- Born: 1980 (age 44–45)
- Occupation(s): Singer, model, actress
- Instrument: Vocals

= Chen Lili (model) =

Chinese singer, model, and actress

Chen Lili (or Lili Chen, 陈莉莉 (陳莉莉, Chén Lìlì); born February 1980) is a transgender singer, model, and actress from the People's Republic of China. She became widely known in 2004 when she competed and attempted to compete in beauty pageants as a woman.

She was born into a peasant family at Yilong County, Nanchong City of Sichuan Province. She received sex reassignment surgery in Qingdao in November 2003. On February 11, 2004, she was issued an ID card establishing her female identity by the Public Security Bureau of Nanchong.

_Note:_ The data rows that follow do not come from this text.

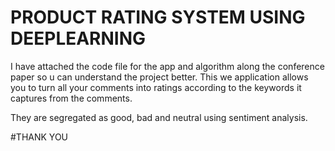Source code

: # PRODUCT RATING SYSTEM USING DEEPLEARNING

I have attached the code file for the app and algorithm along the conference paper so u can understand the project better. This we application allows you to turn all your comments into ratings 
according to the keywords it captures from the comments.

They are segregated as good, bad and neutral using sentiment analysis.

#THANK YOU
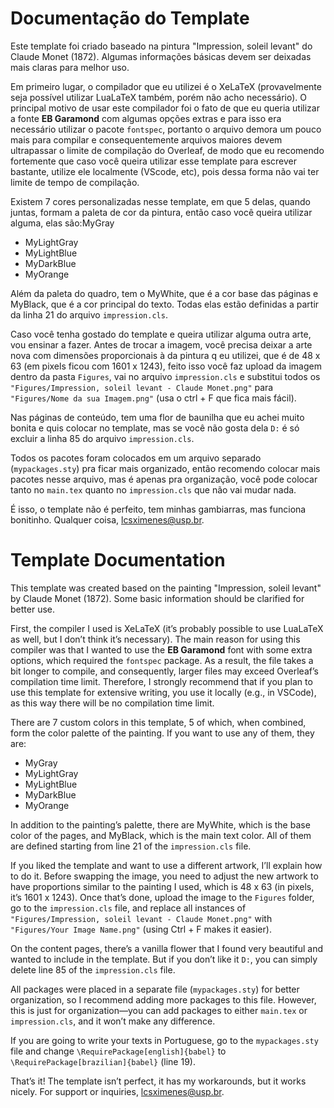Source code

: # Documentação do Template

Este template foi criado baseado na pintura "Impression, soleil levant" do Claude Monet (1872). Algumas informações básicas devem ser deixadas mais claras para melhor uso.

Em primeiro lugar, o compilador que eu utilizei é o XeLaTeX (provavelmente seja possível utilizar LuaLaTeX também, porém não acho necessário). O principal motivo de usar este compilador foi o fato de que eu queria utilizar a fonte **EB Garamond** com algumas opções extras e para isso era necessário utilizar o pacote `fontspec`, portanto o arquivo demora um pouco mais para compilar e consequentemente arquivos maiores devem ultrapassar o limite de compilação do Overleaf, de modo que eu recomendo fortemente que caso você queira utilizar esse template para escrever bastante, utilize ele localmente (VScode, etc), pois dessa forma não vai ter limite de tempo de compilação.

Existem 7 cores personalizadas nesse template, em que 5 delas, quando juntas, formam a paleta de cor da pintura, então caso você queira utilizar alguma, elas são:MyGray
- MyLightGray
- MyLightBlue
- MyDarkBlue
- MyOrange

Além da paleta do quadro, tem o MyWhite, que é a cor base das páginas e MyBlack, que é a cor principal do texto. Todas elas estão definidas a partir da linha 21 do arquivo `impression.cls`.

Caso você tenha gostado do template e queira utilizar alguma outra arte, vou ensinar a fazer. Antes de trocar a imagem, você precisa deixar a arte nova com dimensões proporcionais à da pintura q eu utilizei, que é de 48 x 63 (em pixels ficou com 1601 x 1243), feito isso você faz upload da imagem dentro da pasta `Figures`, vai no arquivo `impression.cls` e substitui todos os `"Figures/Impression, soleil levant - Claude Monet.png"` para `"Figures/Nome da sua Imagem.png"` (usa o ctrl + F que fica mais fácil).

Nas páginas de conteúdo, tem uma flor de baunilha que eu achei muito bonita e quis colocar no template, mas se você não gosta dela `D:` é só excluir a linha 85 do arquivo `impression.cls`.

Todos os pacotes foram colocados em um arquivo separado (`mypackages.sty`) pra ficar mais organizado, então recomendo colocar mais pacotes nesse arquivo, mas é apenas pra organização, você pode colocar tanto no `main.tex` quanto no `impression.cls` que não vai mudar nada.

É isso, o template não é perfeito, tem minhas gambiarras, mas funciona bonitinho. Qualquer coisa, lcsximenes@usp.br.



# Template Documentation

This template was created based on the painting "Impression, soleil levant" by Claude Monet (1872). Some basic information should be clarified for better use.

First, the compiler I used is XeLaTeX (it’s probably possible to use LuaLaTeX as well, but I don’t think it’s necessary). The main reason for using this compiler was that I wanted to use the **EB Garamond** font with some extra options, which required the `fontspec` package. As a result, the file takes a bit longer to compile, and consequently, larger files may exceed Overleaf’s compilation time limit. Therefore, I strongly recommend that if you plan to use this template for extensive writing, you use it locally (e.g., in VSCode), as this way there will be no compilation time limit.

There are 7 custom colors in this template, 5 of which, when combined, form the color palette of the painting. If you want to use any of them, they are:
- MyGray
- MyLightGray
- MyLightBlue
- MyDarkBlue
- MyOrange

In addition to the painting’s palette, there are MyWhite, which is the base color of the pages, and MyBlack, which is the main text color. All of them are defined starting from line 21 of the `impression.cls` file.

If you liked the template and want to use a different artwork, I’ll explain how to do it. Before swapping the image, you need to adjust the new artwork to have proportions similar to the painting I used, which is 48 x 63 (in pixels, it’s 1601 x 1243). Once that’s done, upload the image to the `Figures` folder, go to the `impression.cls` file, and replace all instances of `"Figures/Impression, soleil levant - Claude Monet.png"` with `"Figures/Your Image Name.png"` (using Ctrl + F makes it easier).

On the content pages, there’s a vanilla flower that I found very beautiful and wanted to include in the template. But if you don’t like it `D:`, you can simply delete line 85 of the `impression.cls` file.

All packages were placed in a separate file (`mypackages.sty`) for better organization, so I recommend adding more packages to this file. However, this is just for organization—you can add packages to either `main.tex` or `impression.cls`, and it won’t make any difference.

If you are going to write your texts in Portuguese, go to the `mypackages.sty` file and change `\RequirePackage[english]{babel}` to `\RequirePackage[brazilian]{babel}` (line 19).

That’s it! The template isn’t perfect, it has my workarounds, but it works nicely. For support or inquiries, lcsximenes@usp.br.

Chen attempted to compete in the Miss Universe contest in early 2004. Although the Miss Universe China committee initially announced, on February 23, that she would be allowed to participate, on February 25, they retracted their original decision, stating that she would not be allowed to participate because she was not a "natural female." Despite being barred from the competition, Chen was nonetheless given the opportunity to perform at the event. It is believed that Lili is the first transsexual woman to attempt to compete in the Miss Universe contest.

In late 2004, Chen competed in China's first Miss Artificial Beauty pageant. She finished as second runner up.

In 2005, she appeared in the motion picture The Secret (隐私 (隱私, yǐnsī)).

==Notes==
Newspaper sources are not clear whether Chen attempted to enter and was rejected by the Miss World pageant or the Miss Universe pageant.